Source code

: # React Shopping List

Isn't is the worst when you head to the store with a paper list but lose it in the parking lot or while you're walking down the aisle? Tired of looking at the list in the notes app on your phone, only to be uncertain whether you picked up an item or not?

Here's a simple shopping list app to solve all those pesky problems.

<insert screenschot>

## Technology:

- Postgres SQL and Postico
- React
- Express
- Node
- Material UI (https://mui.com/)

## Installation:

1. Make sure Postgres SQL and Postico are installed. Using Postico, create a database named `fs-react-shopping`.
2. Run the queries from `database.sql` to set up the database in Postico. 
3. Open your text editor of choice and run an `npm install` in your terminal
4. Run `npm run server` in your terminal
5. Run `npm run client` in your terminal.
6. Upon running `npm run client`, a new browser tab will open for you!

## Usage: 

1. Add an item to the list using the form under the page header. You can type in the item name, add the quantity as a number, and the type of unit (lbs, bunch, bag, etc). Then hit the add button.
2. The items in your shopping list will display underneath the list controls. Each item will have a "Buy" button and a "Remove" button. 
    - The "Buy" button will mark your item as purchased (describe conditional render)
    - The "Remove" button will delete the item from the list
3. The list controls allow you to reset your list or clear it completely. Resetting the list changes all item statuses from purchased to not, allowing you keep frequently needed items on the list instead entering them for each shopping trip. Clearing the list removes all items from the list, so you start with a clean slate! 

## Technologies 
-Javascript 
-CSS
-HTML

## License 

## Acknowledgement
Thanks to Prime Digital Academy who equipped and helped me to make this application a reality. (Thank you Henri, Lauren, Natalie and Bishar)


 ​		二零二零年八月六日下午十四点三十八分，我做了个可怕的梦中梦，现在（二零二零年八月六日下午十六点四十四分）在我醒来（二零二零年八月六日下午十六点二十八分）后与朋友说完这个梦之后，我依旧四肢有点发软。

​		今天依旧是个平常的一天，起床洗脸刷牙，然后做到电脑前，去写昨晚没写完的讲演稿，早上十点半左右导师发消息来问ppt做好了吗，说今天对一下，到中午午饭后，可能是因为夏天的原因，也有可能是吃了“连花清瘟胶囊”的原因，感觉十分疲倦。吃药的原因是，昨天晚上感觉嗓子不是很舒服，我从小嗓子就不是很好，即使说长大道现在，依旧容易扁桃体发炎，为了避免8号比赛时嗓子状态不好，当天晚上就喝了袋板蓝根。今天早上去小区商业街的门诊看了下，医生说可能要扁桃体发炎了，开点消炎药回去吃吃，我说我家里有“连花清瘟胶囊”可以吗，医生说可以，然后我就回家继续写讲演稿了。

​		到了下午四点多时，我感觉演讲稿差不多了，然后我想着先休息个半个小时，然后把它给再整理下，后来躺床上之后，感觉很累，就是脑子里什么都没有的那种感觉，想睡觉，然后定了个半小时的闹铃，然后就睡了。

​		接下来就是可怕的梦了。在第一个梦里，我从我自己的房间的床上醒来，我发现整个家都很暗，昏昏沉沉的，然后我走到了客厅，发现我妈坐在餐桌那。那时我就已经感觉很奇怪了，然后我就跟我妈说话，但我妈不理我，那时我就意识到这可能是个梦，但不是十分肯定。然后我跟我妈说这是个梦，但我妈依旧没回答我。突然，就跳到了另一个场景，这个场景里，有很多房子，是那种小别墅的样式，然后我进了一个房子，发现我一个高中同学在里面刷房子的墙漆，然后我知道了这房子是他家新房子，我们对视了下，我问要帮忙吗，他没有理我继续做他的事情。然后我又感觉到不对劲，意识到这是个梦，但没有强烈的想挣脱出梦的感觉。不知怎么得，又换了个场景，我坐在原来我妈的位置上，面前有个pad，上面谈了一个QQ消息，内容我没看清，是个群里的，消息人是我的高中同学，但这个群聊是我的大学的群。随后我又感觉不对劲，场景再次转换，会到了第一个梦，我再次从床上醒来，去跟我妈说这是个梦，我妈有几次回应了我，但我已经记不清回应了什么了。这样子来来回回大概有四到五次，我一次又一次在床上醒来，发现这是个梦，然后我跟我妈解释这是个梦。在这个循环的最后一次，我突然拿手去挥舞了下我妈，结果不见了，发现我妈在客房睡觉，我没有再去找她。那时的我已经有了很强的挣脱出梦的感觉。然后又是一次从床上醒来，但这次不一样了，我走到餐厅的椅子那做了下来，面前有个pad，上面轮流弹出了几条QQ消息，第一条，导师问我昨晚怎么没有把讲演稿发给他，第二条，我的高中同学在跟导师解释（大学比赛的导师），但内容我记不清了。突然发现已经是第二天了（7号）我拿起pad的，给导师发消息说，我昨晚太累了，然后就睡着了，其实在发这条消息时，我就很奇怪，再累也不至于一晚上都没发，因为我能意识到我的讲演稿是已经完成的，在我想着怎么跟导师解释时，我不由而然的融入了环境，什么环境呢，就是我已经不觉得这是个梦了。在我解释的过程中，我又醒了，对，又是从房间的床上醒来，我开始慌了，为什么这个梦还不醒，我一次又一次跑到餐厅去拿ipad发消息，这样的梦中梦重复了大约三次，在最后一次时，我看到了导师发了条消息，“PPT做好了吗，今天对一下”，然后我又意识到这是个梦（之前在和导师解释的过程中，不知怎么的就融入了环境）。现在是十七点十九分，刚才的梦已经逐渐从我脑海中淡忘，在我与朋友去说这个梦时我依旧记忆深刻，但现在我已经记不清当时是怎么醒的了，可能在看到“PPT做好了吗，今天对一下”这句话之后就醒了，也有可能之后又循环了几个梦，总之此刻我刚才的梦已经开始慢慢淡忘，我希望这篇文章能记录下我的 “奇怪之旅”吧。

= Exercise details =
Provide only the count of lines in the data above that include the string "your".

= Answer below =
7